Problem to solve - Please copy each line in the records below that contains the string "JavaScript".

Excerpts from a dataset -
####################

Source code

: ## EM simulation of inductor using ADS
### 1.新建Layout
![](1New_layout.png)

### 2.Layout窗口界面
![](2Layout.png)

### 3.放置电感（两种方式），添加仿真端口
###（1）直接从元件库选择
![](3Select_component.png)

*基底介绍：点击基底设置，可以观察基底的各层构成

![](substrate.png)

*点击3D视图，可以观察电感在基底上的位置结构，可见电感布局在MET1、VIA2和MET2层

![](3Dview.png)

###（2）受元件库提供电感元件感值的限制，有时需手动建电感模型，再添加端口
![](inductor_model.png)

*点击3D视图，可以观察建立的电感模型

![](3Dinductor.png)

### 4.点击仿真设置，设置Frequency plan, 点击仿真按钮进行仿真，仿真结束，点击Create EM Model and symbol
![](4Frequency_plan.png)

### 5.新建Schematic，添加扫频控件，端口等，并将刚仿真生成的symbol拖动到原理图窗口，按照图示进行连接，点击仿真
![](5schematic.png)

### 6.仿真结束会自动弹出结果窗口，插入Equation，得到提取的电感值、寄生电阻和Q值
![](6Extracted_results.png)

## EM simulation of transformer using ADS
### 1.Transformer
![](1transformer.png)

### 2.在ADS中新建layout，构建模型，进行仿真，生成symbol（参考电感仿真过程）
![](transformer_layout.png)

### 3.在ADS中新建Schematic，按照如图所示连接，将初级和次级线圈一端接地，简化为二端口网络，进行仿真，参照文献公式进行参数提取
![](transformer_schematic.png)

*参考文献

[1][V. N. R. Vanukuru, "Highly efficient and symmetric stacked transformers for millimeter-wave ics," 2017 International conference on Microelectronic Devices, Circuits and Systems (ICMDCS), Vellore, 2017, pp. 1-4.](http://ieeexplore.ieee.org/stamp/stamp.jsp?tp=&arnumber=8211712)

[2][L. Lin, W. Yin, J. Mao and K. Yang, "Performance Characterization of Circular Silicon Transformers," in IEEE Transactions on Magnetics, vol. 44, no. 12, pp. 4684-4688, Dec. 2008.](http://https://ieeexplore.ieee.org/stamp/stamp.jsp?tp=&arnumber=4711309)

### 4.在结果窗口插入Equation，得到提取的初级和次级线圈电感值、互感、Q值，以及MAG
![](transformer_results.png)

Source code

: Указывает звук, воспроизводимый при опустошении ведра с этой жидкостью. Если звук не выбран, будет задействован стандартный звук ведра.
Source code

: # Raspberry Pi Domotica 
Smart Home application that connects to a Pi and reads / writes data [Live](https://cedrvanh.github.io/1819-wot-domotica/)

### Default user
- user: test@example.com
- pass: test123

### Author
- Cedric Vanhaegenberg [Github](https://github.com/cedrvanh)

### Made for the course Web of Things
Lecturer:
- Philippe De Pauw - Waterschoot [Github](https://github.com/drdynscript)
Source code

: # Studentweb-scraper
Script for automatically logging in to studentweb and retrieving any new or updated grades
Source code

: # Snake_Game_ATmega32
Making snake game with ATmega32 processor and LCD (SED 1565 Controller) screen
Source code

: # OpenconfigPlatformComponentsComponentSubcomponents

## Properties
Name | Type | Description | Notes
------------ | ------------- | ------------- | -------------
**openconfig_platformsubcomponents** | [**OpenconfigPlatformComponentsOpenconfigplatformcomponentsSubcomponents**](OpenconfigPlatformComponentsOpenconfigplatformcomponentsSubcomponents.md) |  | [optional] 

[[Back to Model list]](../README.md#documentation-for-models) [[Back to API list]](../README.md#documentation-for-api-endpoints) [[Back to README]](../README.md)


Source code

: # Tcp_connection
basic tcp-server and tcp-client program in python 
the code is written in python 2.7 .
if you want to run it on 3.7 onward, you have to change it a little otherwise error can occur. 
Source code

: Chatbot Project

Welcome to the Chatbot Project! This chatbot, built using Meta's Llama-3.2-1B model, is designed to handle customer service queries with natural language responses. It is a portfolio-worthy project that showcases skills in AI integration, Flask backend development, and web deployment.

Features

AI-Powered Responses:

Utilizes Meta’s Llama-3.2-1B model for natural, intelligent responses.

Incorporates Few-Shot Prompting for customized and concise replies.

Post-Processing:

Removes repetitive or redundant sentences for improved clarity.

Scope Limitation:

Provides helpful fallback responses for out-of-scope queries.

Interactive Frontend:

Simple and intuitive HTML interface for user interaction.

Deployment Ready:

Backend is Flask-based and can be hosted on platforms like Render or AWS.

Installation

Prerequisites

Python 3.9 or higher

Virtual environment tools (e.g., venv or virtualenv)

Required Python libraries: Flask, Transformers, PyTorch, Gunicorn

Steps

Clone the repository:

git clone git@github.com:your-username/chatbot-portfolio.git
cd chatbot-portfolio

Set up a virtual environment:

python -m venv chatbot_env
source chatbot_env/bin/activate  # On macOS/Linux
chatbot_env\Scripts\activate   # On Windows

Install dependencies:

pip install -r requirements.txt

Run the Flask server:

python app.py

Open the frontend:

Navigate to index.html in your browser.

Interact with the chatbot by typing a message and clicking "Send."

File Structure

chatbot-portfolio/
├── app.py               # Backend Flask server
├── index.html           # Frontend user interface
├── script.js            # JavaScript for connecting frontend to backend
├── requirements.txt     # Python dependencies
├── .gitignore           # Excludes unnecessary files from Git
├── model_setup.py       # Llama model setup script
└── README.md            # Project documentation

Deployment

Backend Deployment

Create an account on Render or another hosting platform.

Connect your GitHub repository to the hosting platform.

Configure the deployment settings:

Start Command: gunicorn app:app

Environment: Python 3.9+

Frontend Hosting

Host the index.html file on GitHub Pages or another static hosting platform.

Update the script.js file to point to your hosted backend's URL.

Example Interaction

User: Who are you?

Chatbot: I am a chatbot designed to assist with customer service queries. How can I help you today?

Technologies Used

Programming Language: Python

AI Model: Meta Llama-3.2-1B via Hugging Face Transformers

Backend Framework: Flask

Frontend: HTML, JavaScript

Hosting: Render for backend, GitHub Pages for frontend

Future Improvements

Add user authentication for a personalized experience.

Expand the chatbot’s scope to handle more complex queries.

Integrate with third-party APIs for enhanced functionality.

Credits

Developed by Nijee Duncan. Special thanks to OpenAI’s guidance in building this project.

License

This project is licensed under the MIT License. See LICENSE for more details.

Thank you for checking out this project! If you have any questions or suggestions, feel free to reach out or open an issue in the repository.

####################

Response below -
├── script.js            # JavaScript for connecting frontend to backend
Frontend: HTML, JavaScript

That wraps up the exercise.